[What to do]:
Once the pictures are set aside, transcribe the remaining data exactly.

[Extracted information]:
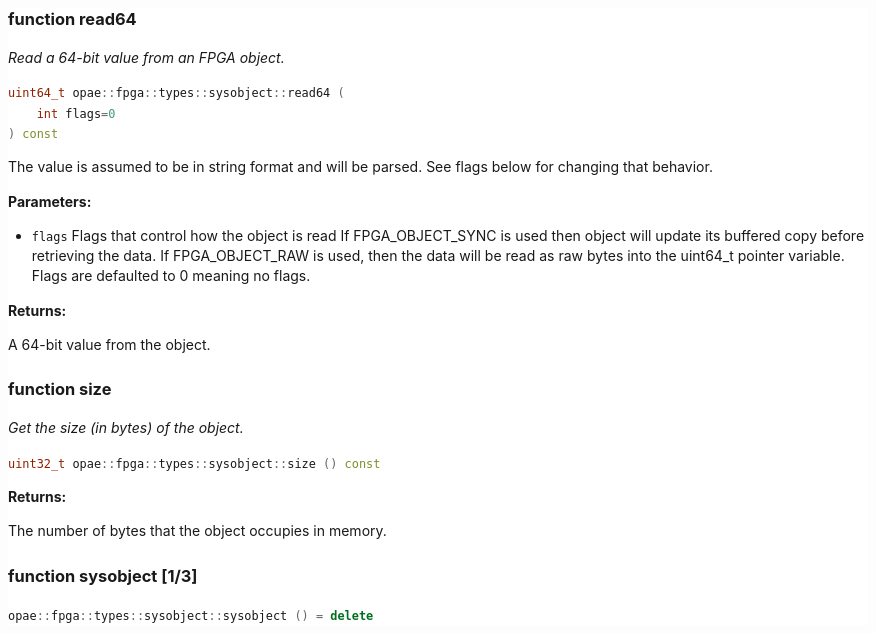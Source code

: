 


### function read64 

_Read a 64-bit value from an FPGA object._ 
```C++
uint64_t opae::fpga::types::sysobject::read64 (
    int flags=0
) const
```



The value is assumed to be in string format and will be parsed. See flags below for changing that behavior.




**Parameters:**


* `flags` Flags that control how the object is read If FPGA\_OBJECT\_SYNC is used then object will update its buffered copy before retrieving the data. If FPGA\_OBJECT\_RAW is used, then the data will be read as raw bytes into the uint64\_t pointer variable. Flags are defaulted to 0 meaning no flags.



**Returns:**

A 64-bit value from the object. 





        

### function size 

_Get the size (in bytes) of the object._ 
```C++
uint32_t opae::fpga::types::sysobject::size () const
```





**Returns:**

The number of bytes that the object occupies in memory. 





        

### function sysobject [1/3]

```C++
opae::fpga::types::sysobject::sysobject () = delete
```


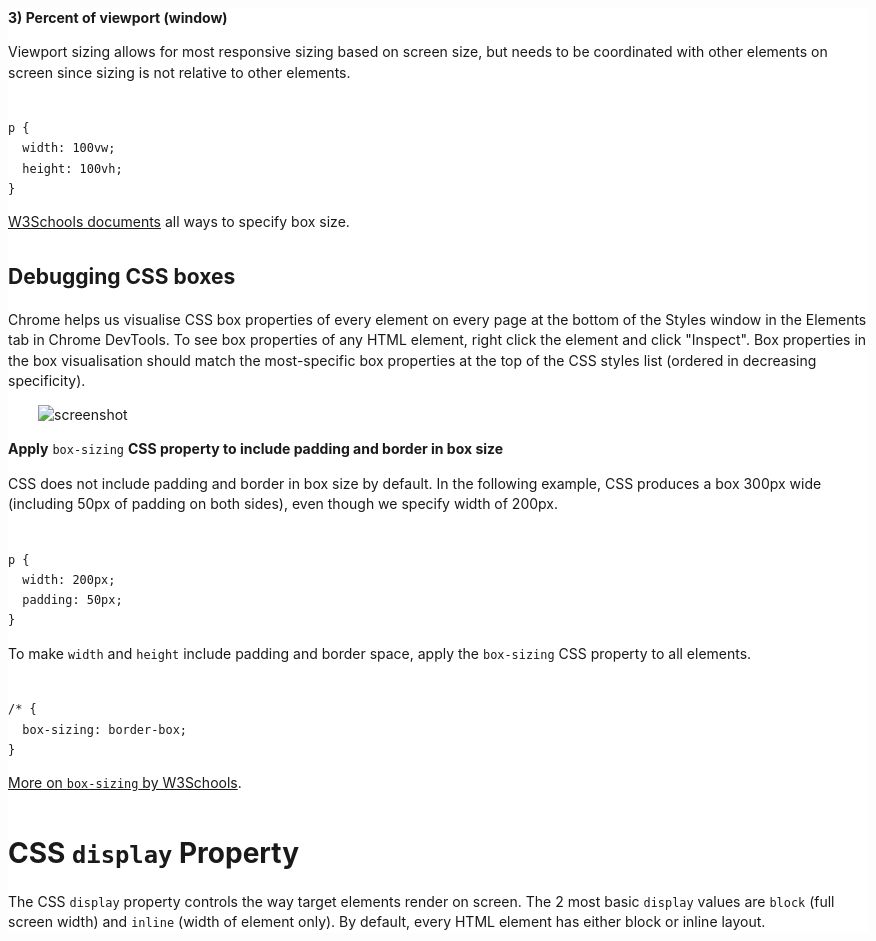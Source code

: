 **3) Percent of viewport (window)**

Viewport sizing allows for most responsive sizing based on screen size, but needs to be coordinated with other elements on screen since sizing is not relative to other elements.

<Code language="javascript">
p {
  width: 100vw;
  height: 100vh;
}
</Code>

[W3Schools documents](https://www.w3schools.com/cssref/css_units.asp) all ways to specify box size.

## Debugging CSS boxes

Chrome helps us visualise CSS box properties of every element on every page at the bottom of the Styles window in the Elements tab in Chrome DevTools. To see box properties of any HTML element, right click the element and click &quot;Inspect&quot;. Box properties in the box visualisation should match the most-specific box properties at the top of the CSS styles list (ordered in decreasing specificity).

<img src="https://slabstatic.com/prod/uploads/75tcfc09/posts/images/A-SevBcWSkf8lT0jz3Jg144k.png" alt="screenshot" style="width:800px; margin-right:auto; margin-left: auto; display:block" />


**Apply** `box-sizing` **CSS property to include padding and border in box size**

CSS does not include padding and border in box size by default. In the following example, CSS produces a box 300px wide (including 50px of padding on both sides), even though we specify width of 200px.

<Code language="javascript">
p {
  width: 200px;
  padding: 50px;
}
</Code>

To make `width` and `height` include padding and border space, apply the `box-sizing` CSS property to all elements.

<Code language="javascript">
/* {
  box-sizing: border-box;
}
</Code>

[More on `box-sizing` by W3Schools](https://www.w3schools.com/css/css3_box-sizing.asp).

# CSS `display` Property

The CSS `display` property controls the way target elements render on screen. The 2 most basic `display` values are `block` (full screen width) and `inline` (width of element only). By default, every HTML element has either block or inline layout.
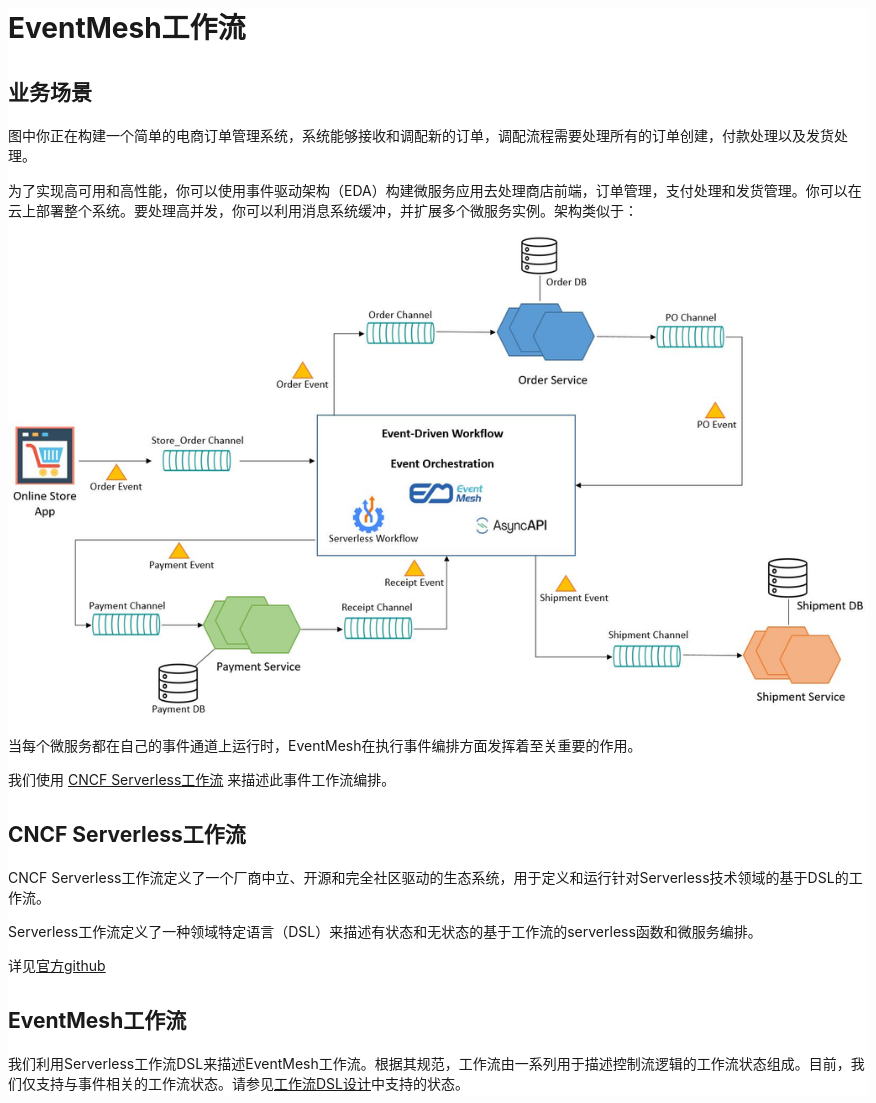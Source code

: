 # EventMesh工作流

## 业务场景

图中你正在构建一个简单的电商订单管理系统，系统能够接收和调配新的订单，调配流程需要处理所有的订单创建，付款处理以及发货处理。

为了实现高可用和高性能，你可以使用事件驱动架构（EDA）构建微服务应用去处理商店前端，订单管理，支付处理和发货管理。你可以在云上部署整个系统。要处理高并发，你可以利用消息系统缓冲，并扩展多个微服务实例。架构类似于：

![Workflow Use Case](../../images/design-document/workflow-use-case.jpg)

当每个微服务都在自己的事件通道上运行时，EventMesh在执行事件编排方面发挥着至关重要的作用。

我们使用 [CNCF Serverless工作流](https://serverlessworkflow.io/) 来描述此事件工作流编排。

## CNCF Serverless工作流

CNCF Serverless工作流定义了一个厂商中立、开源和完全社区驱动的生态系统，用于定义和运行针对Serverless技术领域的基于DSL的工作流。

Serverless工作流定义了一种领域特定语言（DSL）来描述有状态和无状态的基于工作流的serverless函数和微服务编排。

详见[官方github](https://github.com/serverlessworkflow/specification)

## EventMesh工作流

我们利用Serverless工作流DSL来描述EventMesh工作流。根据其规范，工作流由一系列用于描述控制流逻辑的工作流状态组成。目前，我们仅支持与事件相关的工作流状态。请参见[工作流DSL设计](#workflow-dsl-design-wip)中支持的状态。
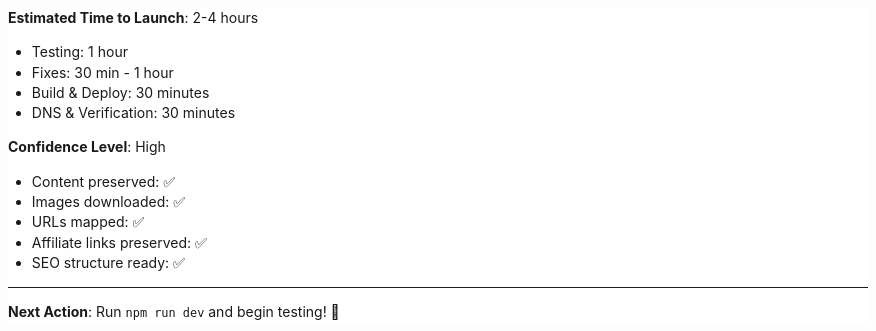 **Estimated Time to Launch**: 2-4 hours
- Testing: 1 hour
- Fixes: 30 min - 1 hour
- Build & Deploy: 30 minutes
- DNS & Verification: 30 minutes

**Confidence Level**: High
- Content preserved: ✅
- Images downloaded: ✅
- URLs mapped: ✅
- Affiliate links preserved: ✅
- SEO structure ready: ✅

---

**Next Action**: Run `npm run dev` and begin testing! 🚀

[Problem solution]:
Source code

: 


### function read64 

_Read a 64-bit value from an FPGA object._ 
```C++
uint64_t opae::fpga::types::sysobject::read64 (
    int flags=0
) const
```



The value is assumed to be in string format and will be parsed. See flags below for changing that behavior.




**Parameters:**


* `flags` Flags that control how the object is read If FPGA\_OBJECT\_SYNC is used then object will update its buffered copy before retrieving the data. If FPGA\_OBJECT\_RAW is used, then the data will be read as raw bytes into the uint64\_t pointer variable. Flags are defaulted to 0 meaning no flags.



**Returns:**

A 64-bit value from the object. 





        

### function size 

_Get the size (in bytes) of the object._ 
```C++
uint32_t opae::fpga::types::sysobject::size () const
```





**Returns:**

The number of bytes that the object occupies in memory. 





        

### function sysobject [1/3]

```C++
opae::fpga::types::sysobject::sysobject () = delete
```


Source code

: **3) Percent of viewport (window)**

Viewport sizing allows for most responsive sizing based on screen size, but needs to be coordinated with other elements on screen since sizing is not relative to other elements.

<Code language="javascript">
p {
  width: 100vw;
  height: 100vh;
}
</Code>

[W3Schools documents](https://www.w3schools.com/cssref/css_units.asp) all ways to specify box size.

## Debugging CSS boxes

Chrome helps us visualise CSS box properties of every element on every page at the bottom of the Styles window in the Elements tab in Chrome DevTools. To see box properties of any HTML element, right click the element and click &quot;Inspect&quot;. Box properties in the box visualisation should match the most-specific box properties at the top of the CSS styles list (ordered in decreasing specificity).

<img src="https://slabstatic.com/prod/uploads/75tcfc09/posts/images/A-SevBcWSkf8lT0jz3Jg144k.png" alt="screenshot" style="width:800px; margin-right:auto; margin-left: auto; display:block" />


**Apply** `box-sizing` **CSS property to include padding and border in box size**

CSS does not include padding and border in box size by default. In the following example, CSS produces a box 300px wide (including 50px of padding on both sides), even though we specify width of 200px.

<Code language="javascript">
p {
  width: 200px;
  padding: 50px;
}
</Code>

To make `width` and `height` include padding and border space, apply the `box-sizing` CSS property to all elements.

<Code language="javascript">
/* {
  box-sizing: border-box;
}
</Code>

[More on `box-sizing` by W3Schools](https://www.w3schools.com/css/css3_box-sizing.asp).

# CSS `display` Property

The CSS `display` property controls the way target elements render on screen. The 2 most basic `display` values are `block` (full screen width) and `inline` (width of element only). By default, every HTML element has either block or inline layout.
Source code

: # EventMesh工作流

## 业务场景

图中你正在构建一个简单的电商订单管理系统，系统能够接收和调配新的订单，调配流程需要处理所有的订单创建，付款处理以及发货处理。

为了实现高可用和高性能，你可以使用事件驱动架构（EDA）构建微服务应用去处理商店前端，订单管理，支付处理和发货管理。你可以在云上部署整个系统。要处理高并发，你可以利用消息系统缓冲，并扩展多个微服务实例。架构类似于：

![Workflow Use Case](../../images/design-document/workflow-use-case.jpg)

当每个微服务都在自己的事件通道上运行时，EventMesh在执行事件编排方面发挥着至关重要的作用。

我们使用 [CNCF Serverless工作流](https://serverlessworkflow.io/) 来描述此事件工作流编排。

## CNCF Serverless工作流

CNCF Serverless工作流定义了一个厂商中立、开源和完全社区驱动的生态系统，用于定义和运行针对Serverless技术领域的基于DSL的工作流。

Serverless工作流定义了一种领域特定语言（DSL）来描述有状态和无状态的基于工作流的serverless函数和微服务编排。

详见[官方github](https://github.com/serverlessworkflow/specification)

## EventMesh工作流

我们利用Serverless工作流DSL来描述EventMesh工作流。根据其规范，工作流由一系列用于描述控制流逻辑的工作流状态组成。目前，我们仅支持与事件相关的工作流状态。请参见[工作流DSL设计](#workflow-dsl-design-wip)中支持的状态。
 **Estimated Time to Launch**: 2-4 hours
- Testing: 1 hour
- Fixes: 30 min - 1 hour
- Build & Deploy: 30 minutes
- DNS & Verification: 30 minutes

**Confidence Level**: High
- Content preserved: ✅
- Images downloaded: ✅
- URLs mapped: ✅
- Affiliate links preserved: ✅
- SEO structure ready: ✅

---

**Next Action**: Run `npm run dev` and begin testing! 🚀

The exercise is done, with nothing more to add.